TASK INSTRUCTIONS
Go through the entries below. Copy each line in which "para" appears.

Source texts of formatted documents
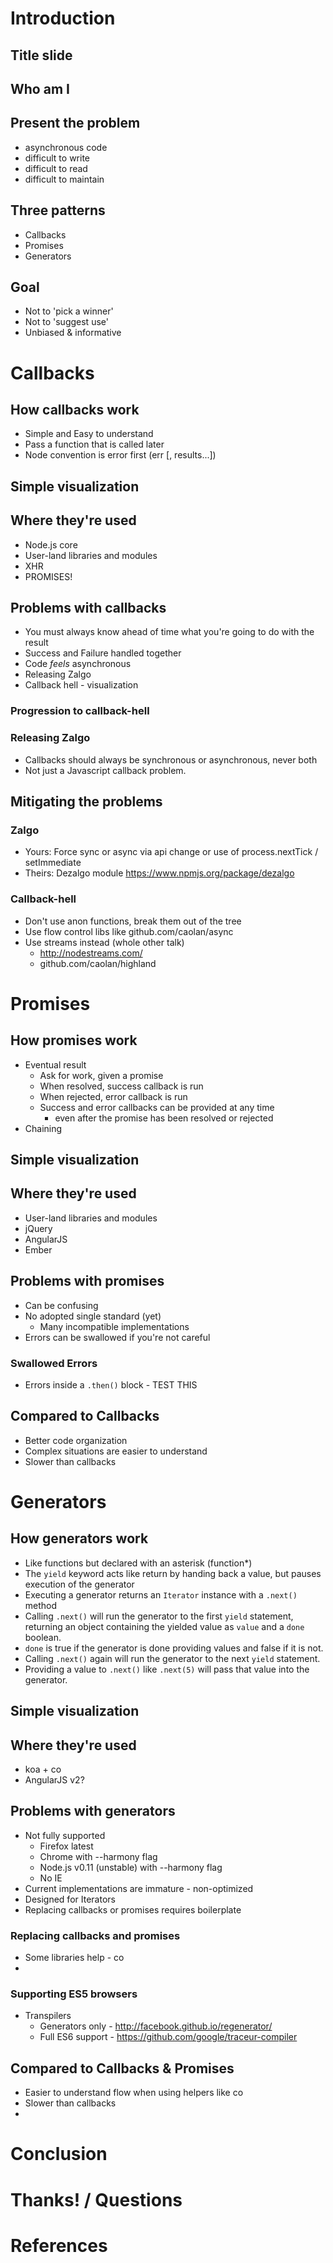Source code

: 

# Introduction

## Title slide

## Who am I

## Present the problem

 * asynchronous code
 * difficult to write
 * difficult to read
 * difficult to maintain

## Three patterns

 * Callbacks
 * Promises
 * Generators

## Goal

 * Not to 'pick a winner'
 * Not to 'suggest use'
 * Unbiased & informative




# Callbacks

## How callbacks work
 * Simple and Easy to understand
 * Pass a function that is called later
 * Node convention is error first (err [, results...])

## Simple visualization

## Where they're used
 * Node.js core
 * User-land libraries and modules
 * XHR
 * PROMISES!


## Problems with callbacks

 * You must always know ahead of time what you're going to do with the result
 * Success and Failure handled together
 * Code *feels* asynchronous
 * Releasing Zalgo
 * Callback hell - visualization

### Progression to callback-hell

### Releasing Zalgo
 * Callbacks should always be synchronous or asynchronous, never both
 * Not just a Javascript callback problem.


## Mitigating the problems

### Zalgo
 * Yours: Force sync or async via api change or use of process.nextTick / setImmediate
 * Theirs: Dezalgo module https://www.npmjs.org/package/dezalgo

### Callback-hell
 * Don't use anon functions, break them out of the tree
 * Use flow control libs like github.com/caolan/async
 * Use streams instead (whole other talk)
   * http://nodestreams.com/
   * github.com/caolan/highland




# Promises


## How promises work

 * Eventual result
   * Ask for work, given a promise
   * When resolved, success callback is run
   * When rejected, error callback is run
   * Success and error callbacks can be provided at any time
     * even after the promise has been resolved or rejected
 * Chaining


## Simple visualization


## Where they're used

 * User-land libraries and modules
 * jQuery
 * AngularJS
 * Ember


## Problems with promises

 * Can be confusing
 * No adopted single standard (yet)
   * Many incompatible implementations
 * Errors can be swallowed if you're not careful

### Swallowed Errors
 * Errors inside a `.then()` block - TEST THIS


## Compared to Callbacks

 * Better code organization
 * Complex situations are easier to understand
 * Slower than callbacks




# Generators

## How generators work

 * Like functions but declared with an asterisk (function*)
 * The `yield` keyword acts like return by handing back a value, but pauses execution of the generator
 * Executing a generator returns an `Iterator` instance with a `.next()` method
 * Calling `.next()` will run the generator to the first `yield` statement, returning an object
   containing the yielded value as `value` and a `done` boolean.
 * `done` is true if the generator is done providing values and false if it is not.
 * Calling `.next()` again will run the generator to the next `yield` statement.
 * Providing a value to `.next()` like `.next(5)` will pass that value into the generator.


## Simple visualization


## Where they're used

 * koa + co
 * AngularJS v2?

## Problems with generators

 * Not fully supported
   * Firefox latest
   * Chrome with --harmony flag
   * Node.js v0.11 (unstable) with --harmony flag
   * No IE
 * Current implementations are immature - non-optimized
 * Designed for Iterators
 * Replacing callbacks or promises requires boilerplate

### Replacing callbacks and promises
 * Some libraries help - co
 *

### Supporting ES5 browsers
 * Transpilers
   * Generators only - http://facebook.github.io/regenerator/
   * Full ES6 support - https://github.com/google/traceur-compiler

## Compared to Callbacks & Promises

 * Easier to understand flow when using helpers like co
 * Slower than callbacks
 *


# Conclusion



# Thanks! / Questions

# References

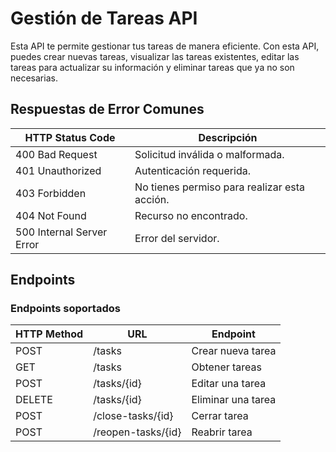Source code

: # Gestión de Tareas API

Esta API te permite gestionar tus tareas de manera eficiente. Con esta API, puedes crear nuevas tareas, visualizar las tareas existentes, editar las tareas para actualizar su información y eliminar tareas que ya no son necesarias. 

## **Respuestas de Error Comunes**

| HTTP Status Code | Descripción |
| --- | --- |
| 400 Bad Request | Solicitud inválida o malformada. |
| 401 Unauthorized | Autenticación requerida. |
| 403 Forbidden | No tienes permiso para realizar esta acción. |
| 404 Not Found | Recurso no encontrado. |
| 500 Internal Server Error | Error del servidor. |

## **Endpoints**

### **Endpoints soportados**

| HTTP Method | URL | Endpoint |
| --- | --- | --- |
| POST | /tasks | Crear nueva tarea  |
| GET | /tasks | Obtener tareas |
| POST | /tasks/{id} | Editar una tarea |
| DELETE | /tasks/{id} | Eliminar una tarea |
| POST | /close-tasks/{id} | Cerrar tarea |
| POST | /reopen-tasks/{id} | Reabrir tarea |
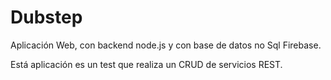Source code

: # Dubstep
Aplicación Web, con backend node.js y con base de datos no Sql Firebase.

Está aplicación es un test que realiza un CRUD de servicios REST.
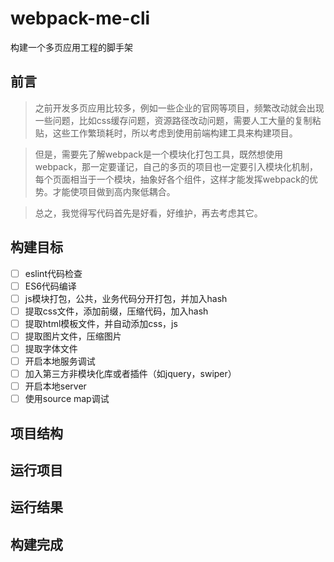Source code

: # webpack-me-cli


构建一个多页应用工程的脚手架


## 前言

> 之前开发多页应用比较多，例如一些企业的官网等项目，频繁改动就会出现一些问题，比如css缓存问题，资源路径改动问题，需要人工大量的复制粘贴，这些工作繁琐耗时，所以考虑到使用前端构建工具来构建项目。

> 但是，需要先了解webpack是一个模块化打包工具，既然想使用webpack，那一定要谨记，自己的多页的项目也一定要引入模块化机制，每个页面相当于一个模块，抽象好各个组件，这样才能发挥webpack的优势。才能使项目做到高内聚低耦合。

> 总之，我觉得写代码首先是好看，好维护，再去考虑其它。
    

## 构建目标

- [ ] eslint代码检查
- [ ] ES6代码编译
- [ ] js模块打包，公共，业务代码分开打包，并加入hash
- [ ] 提取css文件，添加前缀，压缩代码，加入hash
- [ ] 提取html模板文件，并自动添加css，js
- [ ] 提取图片文件，压缩图片
- [ ] 提取字体文件
- [ ] 开启本地服务调试
- [ ] 加入第三方非模块化库或者插件（如jquery，swiper）
- [ ] 开启本地server
- [ ] 使用source map调试

## 项目结构

## 运行项目

## 运行结果

## 构建完成



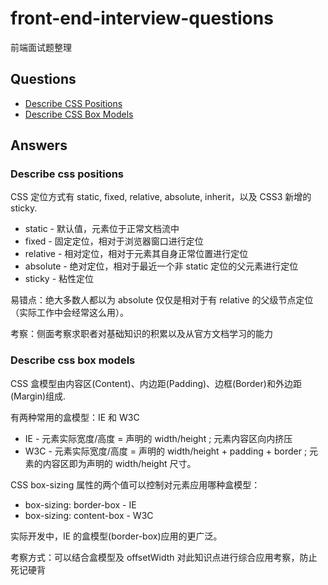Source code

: # front-end-interview-questions
前端面试题整理

## Questions
* [Describe CSS Positions](#describe-css-positions)
* [Describe CSS Box Models](#describe-css-box-models)

## Answers

### Describe css positions
CSS 定位方式有 static, fixed, relative, absolute, inherit，以及 CSS3 新增的 sticky.
* static - 默认值，元素位于正常文档流中
* fixed - 固定定位，相对于浏览器窗口进行定位
* relative - 相对定位，相对于元素其自身正常位置进行定位
* absolute - 绝对定位，相对于最近一个非 static 定位的父元素进行定位
* sticky - 粘性定位

易错点：绝大多数人都以为 absolute 仅仅是相对于有 relative 的父级节点定位（实际工作中会经常这么用）。

考察：侧面考察求职者对基础知识的积累以及从官方文档学习的能力

### Describe css box models
CSS 盒模型由内容区(Content)、内边距(Padding)、边框(Border)和外边距(Margin)组成.

有两种常用的盒模型：IE 和 W3C
* IE - 元素实际宽度/高度 = 声明的 width/height ; 元素内容区向内挤压
* W3C - 元素实际宽度/高度 = 声明的 width/height + padding + border ; 元素的内容区即为声明的 width/height 尺寸。

CSS box-sizing 属性的两个值可以控制对元素应用哪种盒模型：
* box-sizing: border-box - IE
* box-sizing: content-box - W3C

实际开发中，IE 的盒模型(border-box)应用的更广泛。

考察方式：可以结合盒模型及 offsetWidth 对此知识点进行综合应用考察，防止死记硬背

RESPONSE TO THE TASK
Esta API te permite gestionar tus tareas de manera eficiente. Con esta API, puedes crear nuevas tareas, visualizar las tareas existentes, editar las tareas para actualizar su información y eliminar tareas que ya no son necesarias. 
| 403 Forbidden | No tienes permiso para realizar esta acción. |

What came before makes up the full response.